How Microsoft will change forever and thrive again

As PC prospects decline, the tech giant moves toward a hybrid, cross-platform future with opportunities in the server closet and the cloud

1 2 3 4 5 6 Page 2
Page 2 of 6

Granted, it's still early, but all signs point to Windows 8 not having the kind of momentum needed. The larger question: Does Microsoft need Windows 7-level momentum to justify the changes to Windows 8? Especially given that what's under the hood in Windows 8 is what stands to make the most difference.

It's a mistake to assume any one Microsoft product constitutes a long-term strategy. Together they are incarnations of the bigger picture, one in which Microsoft gradually -- if painfully -- shrugs off its legacy Win32 shackles.

It's the platform(s), stupid

Put into context, Windows 8 matters most in relation to Microsoft's new software foundation strategy: WinRT. At least that's the take of Forrester analysts John R. Rymer and Jeffrey S. Hammond in their report, "The Future Of Microsoft .Net: New Options, New Choices, New Risks."

Windows 8 users know WinRT as the foundation that powers the Modern UI side of Windows 8. It was designed to create software that runs efficiently across all the platforms Microsoft knows it needs to make a showing on now: desktops, notebooks, tablets, smartphones, even the server back end.

Microsoft knows that ditching its existing investment in Win32 is unwise, but it would be no less unwise to ignore a market that is only getting bigger. To that end, WinRT flanks the old-school Win32 APIs without replacing them -- at first anyway.

Moving Windows to ARM by itself hasn't been the big obstacle; the grandfather of the current version of Windows, Windows NT, has a history of running on non-Intel hardware (MIPS, PowerPC). The hard part is creating a software ecosystem to run in that environment.
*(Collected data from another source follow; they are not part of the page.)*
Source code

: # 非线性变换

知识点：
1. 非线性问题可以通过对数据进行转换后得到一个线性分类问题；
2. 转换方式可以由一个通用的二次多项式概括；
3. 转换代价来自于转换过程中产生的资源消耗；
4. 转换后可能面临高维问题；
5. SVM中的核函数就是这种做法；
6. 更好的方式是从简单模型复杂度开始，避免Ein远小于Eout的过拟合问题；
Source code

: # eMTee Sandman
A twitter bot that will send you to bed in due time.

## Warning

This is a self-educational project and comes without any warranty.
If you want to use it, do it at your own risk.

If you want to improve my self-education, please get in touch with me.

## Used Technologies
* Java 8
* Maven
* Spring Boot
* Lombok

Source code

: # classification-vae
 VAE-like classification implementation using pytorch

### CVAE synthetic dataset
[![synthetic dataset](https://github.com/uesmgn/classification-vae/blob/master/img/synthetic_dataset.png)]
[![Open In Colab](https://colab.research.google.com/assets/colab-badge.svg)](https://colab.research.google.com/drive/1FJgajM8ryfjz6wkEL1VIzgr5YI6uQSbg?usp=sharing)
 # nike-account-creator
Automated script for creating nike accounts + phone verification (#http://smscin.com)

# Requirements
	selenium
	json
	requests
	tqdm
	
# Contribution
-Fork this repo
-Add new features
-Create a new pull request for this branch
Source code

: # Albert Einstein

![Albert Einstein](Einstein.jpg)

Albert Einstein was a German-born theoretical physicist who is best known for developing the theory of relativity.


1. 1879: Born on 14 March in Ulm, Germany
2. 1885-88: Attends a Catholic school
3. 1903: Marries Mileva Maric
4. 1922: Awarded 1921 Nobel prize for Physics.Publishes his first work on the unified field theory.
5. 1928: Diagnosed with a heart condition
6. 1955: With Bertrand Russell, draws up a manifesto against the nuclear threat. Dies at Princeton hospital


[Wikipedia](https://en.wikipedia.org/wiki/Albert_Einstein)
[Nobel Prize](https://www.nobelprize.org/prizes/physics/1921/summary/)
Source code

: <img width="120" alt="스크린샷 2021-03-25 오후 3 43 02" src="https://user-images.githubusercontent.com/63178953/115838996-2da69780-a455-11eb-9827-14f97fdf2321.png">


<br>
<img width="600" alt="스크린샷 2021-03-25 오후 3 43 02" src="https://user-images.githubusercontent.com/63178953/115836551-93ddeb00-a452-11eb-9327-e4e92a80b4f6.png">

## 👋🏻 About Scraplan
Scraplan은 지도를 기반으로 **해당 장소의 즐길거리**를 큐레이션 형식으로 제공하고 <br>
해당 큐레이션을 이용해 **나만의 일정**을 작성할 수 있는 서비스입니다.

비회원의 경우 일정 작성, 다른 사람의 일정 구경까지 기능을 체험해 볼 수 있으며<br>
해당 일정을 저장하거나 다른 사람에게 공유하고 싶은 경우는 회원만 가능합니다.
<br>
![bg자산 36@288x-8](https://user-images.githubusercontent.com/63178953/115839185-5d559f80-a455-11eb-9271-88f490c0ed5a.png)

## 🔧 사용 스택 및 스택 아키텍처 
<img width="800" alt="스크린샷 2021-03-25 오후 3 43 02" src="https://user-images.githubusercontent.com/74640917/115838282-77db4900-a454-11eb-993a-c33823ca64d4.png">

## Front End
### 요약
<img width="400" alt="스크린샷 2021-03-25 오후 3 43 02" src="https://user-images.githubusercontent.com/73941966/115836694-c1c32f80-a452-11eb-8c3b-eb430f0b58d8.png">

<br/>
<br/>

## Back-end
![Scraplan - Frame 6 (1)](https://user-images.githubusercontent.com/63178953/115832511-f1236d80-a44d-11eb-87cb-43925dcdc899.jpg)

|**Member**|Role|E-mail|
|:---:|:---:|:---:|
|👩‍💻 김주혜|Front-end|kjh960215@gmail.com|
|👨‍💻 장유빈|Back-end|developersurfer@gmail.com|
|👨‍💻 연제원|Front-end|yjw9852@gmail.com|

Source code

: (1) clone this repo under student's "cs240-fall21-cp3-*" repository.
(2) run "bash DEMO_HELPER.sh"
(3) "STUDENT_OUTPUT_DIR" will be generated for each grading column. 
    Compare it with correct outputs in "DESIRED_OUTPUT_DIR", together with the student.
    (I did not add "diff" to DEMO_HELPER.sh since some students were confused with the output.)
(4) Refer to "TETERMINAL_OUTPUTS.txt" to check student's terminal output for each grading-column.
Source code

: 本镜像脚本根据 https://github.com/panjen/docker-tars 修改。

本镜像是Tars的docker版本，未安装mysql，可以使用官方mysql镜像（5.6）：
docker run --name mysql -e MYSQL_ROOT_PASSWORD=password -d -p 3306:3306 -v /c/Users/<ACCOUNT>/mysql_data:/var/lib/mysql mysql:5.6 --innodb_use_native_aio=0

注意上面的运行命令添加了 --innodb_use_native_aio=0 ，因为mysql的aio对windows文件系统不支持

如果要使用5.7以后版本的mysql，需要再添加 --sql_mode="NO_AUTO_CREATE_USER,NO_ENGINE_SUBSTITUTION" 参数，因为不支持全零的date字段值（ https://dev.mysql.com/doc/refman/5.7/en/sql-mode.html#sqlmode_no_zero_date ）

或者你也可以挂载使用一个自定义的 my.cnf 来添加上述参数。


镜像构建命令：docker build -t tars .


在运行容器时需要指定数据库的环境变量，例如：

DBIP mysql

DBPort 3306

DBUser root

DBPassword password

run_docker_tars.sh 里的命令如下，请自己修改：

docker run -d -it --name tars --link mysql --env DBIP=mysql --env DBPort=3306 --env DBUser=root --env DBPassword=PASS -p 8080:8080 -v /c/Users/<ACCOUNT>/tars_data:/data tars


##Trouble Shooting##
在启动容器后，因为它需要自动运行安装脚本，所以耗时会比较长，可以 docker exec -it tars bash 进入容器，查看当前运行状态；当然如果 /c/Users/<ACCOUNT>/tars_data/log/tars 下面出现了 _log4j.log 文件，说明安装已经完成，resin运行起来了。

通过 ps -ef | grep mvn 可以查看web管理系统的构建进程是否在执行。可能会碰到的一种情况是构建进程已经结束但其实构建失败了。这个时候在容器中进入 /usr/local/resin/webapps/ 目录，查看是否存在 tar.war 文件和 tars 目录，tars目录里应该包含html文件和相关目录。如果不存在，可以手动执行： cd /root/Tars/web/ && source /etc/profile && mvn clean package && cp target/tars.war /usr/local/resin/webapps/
Modern UI apps found in the Windows 8 app store are the first wave of this tide.

In other words, Windows 8 has been less about making a smash hit and more about introducing users and developers to the first iteration of a software platform designed to span multiple domains.

Microsoft on mobile: Phoning it in

If this long-term strategy is to succeed, Microsoft must improve its presence in the mobile phone market, via Windows Phone 8 and its attendant devices.

Microsoft's hurdles in mobile go beyond competition from Google (and its hardware partners), Apple, and even BlackBerry. They also include the stigma of having failed to capture any major mind share with any previous attempt at mobile. Most of Microsoft's success in the mobile realm has come from providing the back ends -- Exchange Server, for instance -- accessed by devices that have run anything but a Microsoft OS. Few and far between are the corporations that view Microsoft as a major force in mobile, Forrester's Rymer and Hammond contend.

Some of that is certainly the bad taste left by Microsoft's previous forays into mobile. Windows Phone 7 debuted to poor reviews and minimal sales in 2010, and those who committed to it were given short shrift by Microsoft's delaying upgrades for the platform until 2013. Worse, Microsoft has more to lose now than ever, with other mobile players capitalizing on the rising BYOD trend. (When IDC surveyed information workers for a 2011 Unisys-sponsored survey about the mobile devices they brought into the workplace as part of their company's BYOD practices, Windows Phone wasn't even on the list.)

The company's hardware strategy for Windows Phone 8 has fallen somewhere between the exclusivity of Apple and the broad inclusivity of Android: Microsoft picked an exclusive list of vendors willing to follow exacting specifications for Windows 8, then worked closely with them.

The result? A rocky road for everyone involved. Nokia is seen as a troubled company that still plans to cut 10,000 jobs by the end of 2013, and HTC, though ranked as the fourth-largest smartphone vendor globally, has yet to achieve major name recognition. Samsung only just now released its Windows Phone 8-powered Ativ S and is far more aggressive in promoting its existing and future Android phones with memorable (if not always practical) form factors, such as the Galaxy Note.